# REQUIREMENT
In the entries below, find the line with "eventually reach a" and the line with "superclass.". Return those two lines and all lines between them, exactly.

# MATERIALS PROVIDED
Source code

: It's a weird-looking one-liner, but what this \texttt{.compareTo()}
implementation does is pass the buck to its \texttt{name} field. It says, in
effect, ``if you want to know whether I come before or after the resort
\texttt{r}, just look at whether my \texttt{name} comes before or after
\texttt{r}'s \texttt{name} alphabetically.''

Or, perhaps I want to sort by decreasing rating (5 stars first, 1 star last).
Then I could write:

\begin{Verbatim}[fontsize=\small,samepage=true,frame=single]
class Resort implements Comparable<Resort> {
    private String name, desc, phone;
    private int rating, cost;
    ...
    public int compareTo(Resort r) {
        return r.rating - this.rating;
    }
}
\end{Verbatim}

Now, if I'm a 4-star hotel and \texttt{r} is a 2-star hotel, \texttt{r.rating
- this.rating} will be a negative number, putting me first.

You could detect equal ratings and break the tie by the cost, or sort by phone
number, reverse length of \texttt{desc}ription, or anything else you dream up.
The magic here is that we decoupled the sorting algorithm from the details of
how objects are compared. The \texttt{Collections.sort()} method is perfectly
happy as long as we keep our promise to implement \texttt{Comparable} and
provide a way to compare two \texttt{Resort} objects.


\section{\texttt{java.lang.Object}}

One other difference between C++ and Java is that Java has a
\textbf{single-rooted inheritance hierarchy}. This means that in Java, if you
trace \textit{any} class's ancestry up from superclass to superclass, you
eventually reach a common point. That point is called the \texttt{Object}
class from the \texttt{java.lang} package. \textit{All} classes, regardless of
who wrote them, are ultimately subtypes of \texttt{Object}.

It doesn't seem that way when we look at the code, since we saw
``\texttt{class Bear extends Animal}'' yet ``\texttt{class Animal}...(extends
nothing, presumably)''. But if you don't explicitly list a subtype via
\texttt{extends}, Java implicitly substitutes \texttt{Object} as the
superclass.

...

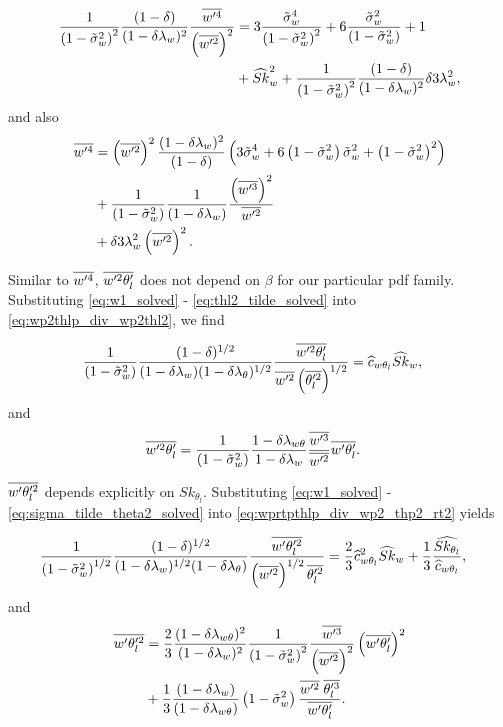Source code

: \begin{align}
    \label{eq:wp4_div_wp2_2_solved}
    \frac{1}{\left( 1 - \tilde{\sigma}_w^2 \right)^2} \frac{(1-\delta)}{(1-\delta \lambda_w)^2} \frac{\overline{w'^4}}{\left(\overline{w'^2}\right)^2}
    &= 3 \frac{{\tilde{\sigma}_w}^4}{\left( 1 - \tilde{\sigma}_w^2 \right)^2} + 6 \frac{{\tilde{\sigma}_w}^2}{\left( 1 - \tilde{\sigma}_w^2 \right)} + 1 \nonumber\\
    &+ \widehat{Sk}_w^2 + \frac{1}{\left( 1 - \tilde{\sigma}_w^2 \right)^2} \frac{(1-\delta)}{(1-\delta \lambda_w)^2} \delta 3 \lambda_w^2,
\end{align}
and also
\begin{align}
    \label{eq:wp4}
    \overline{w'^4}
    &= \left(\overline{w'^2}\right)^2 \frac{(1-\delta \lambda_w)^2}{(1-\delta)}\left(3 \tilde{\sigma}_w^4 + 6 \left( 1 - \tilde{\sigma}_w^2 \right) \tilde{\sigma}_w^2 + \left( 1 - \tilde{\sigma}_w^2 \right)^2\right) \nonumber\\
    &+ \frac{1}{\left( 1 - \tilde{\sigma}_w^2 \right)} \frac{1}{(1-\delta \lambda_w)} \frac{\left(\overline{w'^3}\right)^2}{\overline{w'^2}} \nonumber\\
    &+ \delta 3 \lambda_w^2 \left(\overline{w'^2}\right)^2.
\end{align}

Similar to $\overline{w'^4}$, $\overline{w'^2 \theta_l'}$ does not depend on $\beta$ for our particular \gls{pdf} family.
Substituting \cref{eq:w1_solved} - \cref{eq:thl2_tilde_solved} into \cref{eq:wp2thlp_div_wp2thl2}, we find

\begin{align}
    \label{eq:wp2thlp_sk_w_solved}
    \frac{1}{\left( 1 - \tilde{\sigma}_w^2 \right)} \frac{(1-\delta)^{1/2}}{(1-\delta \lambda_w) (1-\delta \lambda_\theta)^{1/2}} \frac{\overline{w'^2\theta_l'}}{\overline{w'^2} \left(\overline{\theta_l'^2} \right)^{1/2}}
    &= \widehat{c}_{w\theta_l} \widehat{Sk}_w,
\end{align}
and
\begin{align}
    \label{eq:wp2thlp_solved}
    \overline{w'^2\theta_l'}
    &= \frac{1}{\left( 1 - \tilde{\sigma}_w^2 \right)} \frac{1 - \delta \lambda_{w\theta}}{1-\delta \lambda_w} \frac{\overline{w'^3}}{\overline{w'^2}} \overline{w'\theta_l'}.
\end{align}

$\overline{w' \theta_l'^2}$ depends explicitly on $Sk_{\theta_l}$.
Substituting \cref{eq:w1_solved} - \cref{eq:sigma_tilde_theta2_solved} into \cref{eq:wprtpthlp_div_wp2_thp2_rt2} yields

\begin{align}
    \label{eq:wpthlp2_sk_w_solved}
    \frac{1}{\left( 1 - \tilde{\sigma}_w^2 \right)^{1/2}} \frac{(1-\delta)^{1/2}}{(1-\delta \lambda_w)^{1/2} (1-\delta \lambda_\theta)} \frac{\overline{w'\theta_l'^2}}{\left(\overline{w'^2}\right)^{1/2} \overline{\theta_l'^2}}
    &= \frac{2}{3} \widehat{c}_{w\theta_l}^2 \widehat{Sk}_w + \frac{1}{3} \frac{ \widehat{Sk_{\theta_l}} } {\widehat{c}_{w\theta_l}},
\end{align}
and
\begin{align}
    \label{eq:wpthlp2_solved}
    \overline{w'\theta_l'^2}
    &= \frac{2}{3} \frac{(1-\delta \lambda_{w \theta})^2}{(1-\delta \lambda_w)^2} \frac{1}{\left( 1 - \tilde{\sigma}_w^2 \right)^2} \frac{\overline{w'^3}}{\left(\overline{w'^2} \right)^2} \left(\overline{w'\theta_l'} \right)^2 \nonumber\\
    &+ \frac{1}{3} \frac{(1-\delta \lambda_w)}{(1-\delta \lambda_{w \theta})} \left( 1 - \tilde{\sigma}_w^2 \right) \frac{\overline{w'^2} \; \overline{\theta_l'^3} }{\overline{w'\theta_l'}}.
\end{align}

# OUTPUT FOR THIS EXERCISE
eventually reach a common point. That point is called the \texttt{Object}
class from the \texttt{java.lang} package. \textit{All} classes, regardless of
who wrote them, are ultimately subtypes of \texttt{Object}.

It doesn't seem that way when we look at the code, since we saw
``\texttt{class Bear extends Animal}'' yet ``\texttt{class Animal}...(extends
nothing, presumably)''. But if you don't explicitly list a subtype via
\texttt{extends}, Java implicitly substitutes \texttt{Object} as the
superclass.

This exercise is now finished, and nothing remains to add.